§ **Provided entries**
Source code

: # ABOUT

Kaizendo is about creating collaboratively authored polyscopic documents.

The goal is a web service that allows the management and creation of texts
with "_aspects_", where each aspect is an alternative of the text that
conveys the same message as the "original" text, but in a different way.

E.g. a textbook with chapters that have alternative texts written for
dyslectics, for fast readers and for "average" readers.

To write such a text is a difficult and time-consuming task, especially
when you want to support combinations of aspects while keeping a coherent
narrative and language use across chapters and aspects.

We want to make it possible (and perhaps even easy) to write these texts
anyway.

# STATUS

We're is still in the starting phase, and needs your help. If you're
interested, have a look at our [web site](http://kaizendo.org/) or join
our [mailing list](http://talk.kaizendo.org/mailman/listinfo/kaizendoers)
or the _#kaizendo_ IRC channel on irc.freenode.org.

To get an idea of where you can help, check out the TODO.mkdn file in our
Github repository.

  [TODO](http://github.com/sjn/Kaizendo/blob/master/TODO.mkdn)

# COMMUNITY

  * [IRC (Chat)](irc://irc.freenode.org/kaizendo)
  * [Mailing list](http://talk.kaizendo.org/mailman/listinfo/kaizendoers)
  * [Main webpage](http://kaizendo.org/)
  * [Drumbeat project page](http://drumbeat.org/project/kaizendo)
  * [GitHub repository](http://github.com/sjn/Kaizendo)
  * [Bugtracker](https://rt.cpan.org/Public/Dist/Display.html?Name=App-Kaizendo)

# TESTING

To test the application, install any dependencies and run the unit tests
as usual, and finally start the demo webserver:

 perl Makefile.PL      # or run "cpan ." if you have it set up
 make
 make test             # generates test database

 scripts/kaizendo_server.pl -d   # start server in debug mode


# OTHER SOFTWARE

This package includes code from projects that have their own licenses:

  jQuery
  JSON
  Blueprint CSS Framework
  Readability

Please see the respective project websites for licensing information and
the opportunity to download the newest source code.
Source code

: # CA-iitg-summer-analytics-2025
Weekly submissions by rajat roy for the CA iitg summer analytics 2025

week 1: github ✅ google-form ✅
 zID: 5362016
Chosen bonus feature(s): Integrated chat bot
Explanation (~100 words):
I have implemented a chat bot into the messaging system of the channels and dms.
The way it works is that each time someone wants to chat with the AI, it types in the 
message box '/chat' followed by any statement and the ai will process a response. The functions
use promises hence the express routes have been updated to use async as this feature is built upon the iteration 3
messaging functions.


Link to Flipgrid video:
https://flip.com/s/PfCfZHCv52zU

§ **Task description**
In the entries, how many lines include the string "help"? Only the number should be given.

§ **Solution for this problem**
2